On the economy and infrastructure

During his State of the City address, Hancock also acknowledged that the pandemic made it “very clear” that the economy doesn’t work for everyone equally and that more needs to be done to address the lack of opportunity for people of color as well as for women.

“There is a fundamental lack of equity for far too many,” Hancock said, adding the city must prioritize those hit hardest by the pandemic, including women, youth, low-income earners and people of color.

The mayor hailed the Great Hall renovation at Denver International Airport as a job bringer that will create new opportunities for workers, businesses, and tourists “well into the future."

Among one of his most ambitious proposals during Monday’s address was his $450 million infrastructure bond package to build a new state-of-the-art arena, which he said he would submit to city council this week.

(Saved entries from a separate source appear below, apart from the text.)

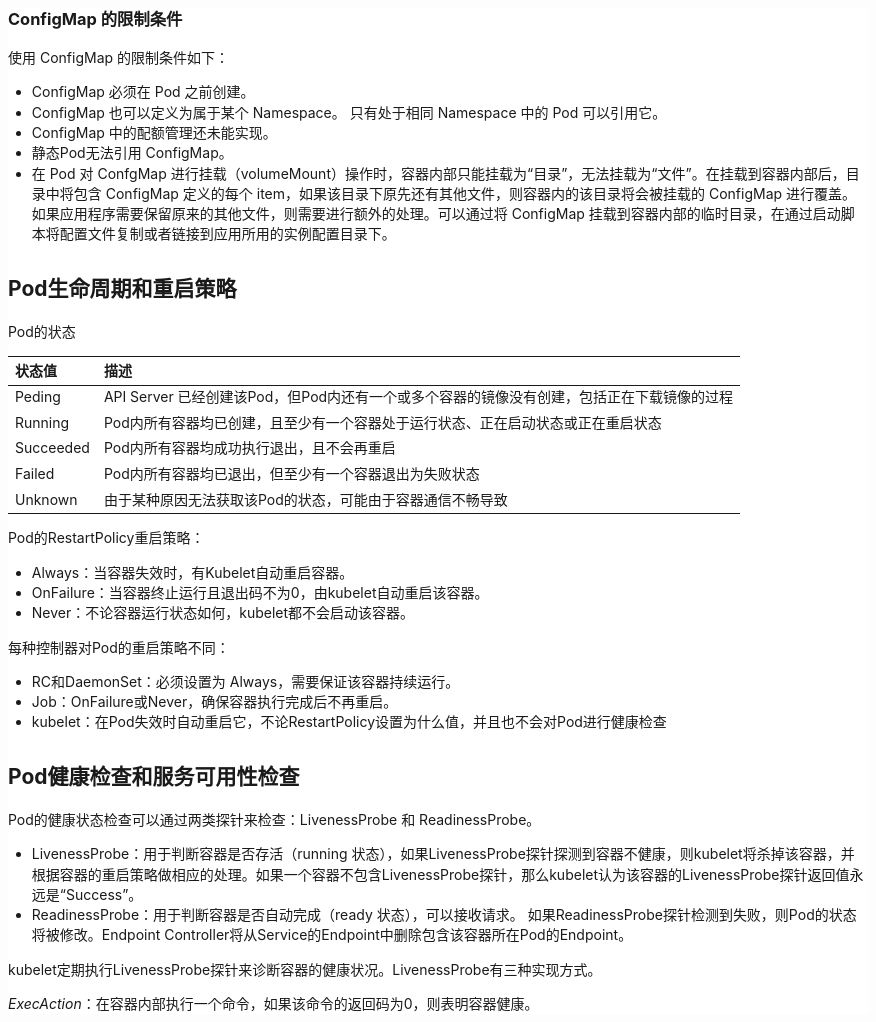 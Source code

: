 

### ConfigMap 的限制条件

使用 ConfigMap 的限制条件如下：

- ConfigMap 必须在 Pod 之前创建。
- ConfigMap 也可以定义为属于某个 Namespace。 只有处于相同 Namespace 中的 Pod 可以引用它。
- ConfigMap 中的配额管理还未能实现。
- 静态Pod无法引用 ConfigMap。
- 在 Pod 对 ConfgMap 进行挂载（volumeMount）操作时，容器内部只能挂载为“目录”，无法挂载为“文件”。在挂载到容器内部后，目录中将包含 ConfigMap 定义的每个 item，如果该目录下原先还有其他文件，则容器内的该目录将会被挂载的 ConfigMap 进行覆盖。如果应用程序需要保留原来的其他文件，则需要进行额外的处理。可以通过将 ConfigMap 挂载到容器内部的临时目录，在通过启动脚本将配置文件复制或者链接到应用所用的实例配置目录下。



## Pod生命周期和重启策略

Pod的状态

| 状态值    | 描述                                                         |
| :-------- | :----------------------------------------------------------- |
| Peding    | API Server 已经创建该Pod，但Pod内还有一个或多个容器的镜像没有创建，包括正在下载镜像的过程 |
| Running   | Pod内所有容器均已创建，且至少有一个容器处于运行状态、正在启动状态或正在重启状态 |
| Succeeded | Pod内所有容器均成功执行退出，且不会再重启                    |
| Failed    | Pod内所有容器均已退出，但至少有一个容器退出为失败状态        |
| Unknown   | 由于某种原因无法获取该Pod的状态，可能由于容器通信不畅导致    |

Pod的RestartPolicy重启策略：

- Always：当容器失效时，有Kubelet自动重启容器。
- OnFailure：当容器终止运行且退出码不为0，由kubelet自动重启该容器。
- Never：不论容器运行状态如何，kubelet都不会启动该容器。

每种控制器对Pod的重启策略不同：

- RC和DaemonSet：必须设置为 Always，需要保证该容器持续运行。
- Job：OnFailure或Never，确保容器执行完成后不再重启。
- kubelet：在Pod失效时自动重启它，不论RestartPolicy设置为什么值，并且也不会对Pod进行健康检查



## Pod健康检查和服务可用性检查

Pod的健康状态检查可以通过两类探针来检查：LivenessProbe 和 ReadinessProbe。

- LivenessProbe：用于判断容器是否存活（running 状态），如果LivenessProbe探针探测到容器不健康，则kubelet将杀掉该容器，并根据容器的重启策略做相应的处理。如果一个容器不包含LivenessProbe探针，那么kubelet认为该容器的LivenessProbe探针返回值永远是“Success”。
- ReadinessProbe：用于判断容器是否自动完成（ready 状态），可以接收请求。 如果ReadinessProbe探针检测到失败，则Pod的状态将被修改。Endpoint Controller将从Service的Endpoint中删除包含该容器所在Pod的Endpoint。

kubelet定期执行LivenessProbe探针来诊断容器的健康状况。LivenessProbe有三种实现方式。

*ExecAction*：在容器内部执行一个命令，如果该命令的返回码为0，则表明容器健康。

The bond package, he said, “would create 7,500 god-paying jobs, $483 million in worker wages and benefits, and $1 billion in economic benefit. And that’s just for construction,” he added.

The new, mid-size arena would be built at the National Western Center, a spokesperson told our partners at The Denver Post.

Other bond-funded transportation projects will create new jobs and improve mobility. Money. would also go to projects meant to improve Denver’s cultural institutions, such as libraries and parks-and-rec facilities.

Additionally, Hancock also proposed using $21 million from the American Rescue Plan to help neighborhoods, businesses and workers emerge stronger and more resilient after the pandemic by helping entrepreneurs in communities of color, families with childcare, food and bridging the digital divide.

Hancock also addressed the economic disparity in the marijuana industry, saying many investors in the industry are white and male. He said he will be directing the city’s economic development and finance teams to realign a portion of the city’s marijuana sales tax revenue to establish “a new revolving loan fund” to support black-owned and women-owned marijuana businesses, with the goal of eventually creating a $50 million fund to help these enterprises start, grow and thrive.

Further, Hancock said he plans to focus the city’s workforce development efforts on “those who were hurt the most by the pandemic” by leveraging local, state and federal funds with the goal to serve more than 20,000 Denver residents with job-seeker support, skills training, micro credentialing, pre-apprenticeships, digital literacy and job placement.

On climate change

Overlooking a hazy downtown Denver skyline due to wildfires currently burning in the West Coast, Hancock said the city sees a new opportunity to create a new generation of clean-energy jobs.

“We’re going to make renewable electricity more accessible to our residents and businesses, especially for low-income residents.”

Hancock touted Denver’s Net Zero Implementation Plan, which calls for all new buildings and homes built in the city of Denver to achieve net zero carbon emissions by 2030, as well as Denver’s Renewable Heating and Cooling Plan, which states that 30% of homes in Denver that currently lack air conditioning will have it with technology that doesn’t make climate change worse.

Lastly, Hancock said the city is working to provide fully subsidized solar power subscriptions to 300 low-income households thanks to the city’s Climate Protection Fund, approved by voters last November.

“It’s time, Denver, to lift our heads and see a better tomorrow. To build a better tomorrow. This is a phoenix moment, where we get to rise from the ashes of hardship transformed, redefining what it means to be a 21st century city. That’s the opportunity before us,” he said in closing remarks.

He continued, “The resiliency that defines us, the Denver spirit that welcomes challenges and creates opportunities, is back and stronger than ever before – that is our path forward. Our conviction is unyielding, and it’s built upon equity. It’s a future we can aspire to, and that every one of us can believe in. This is no time to think small. It’s time to go big. It’s time to lift our heads up, and move forward."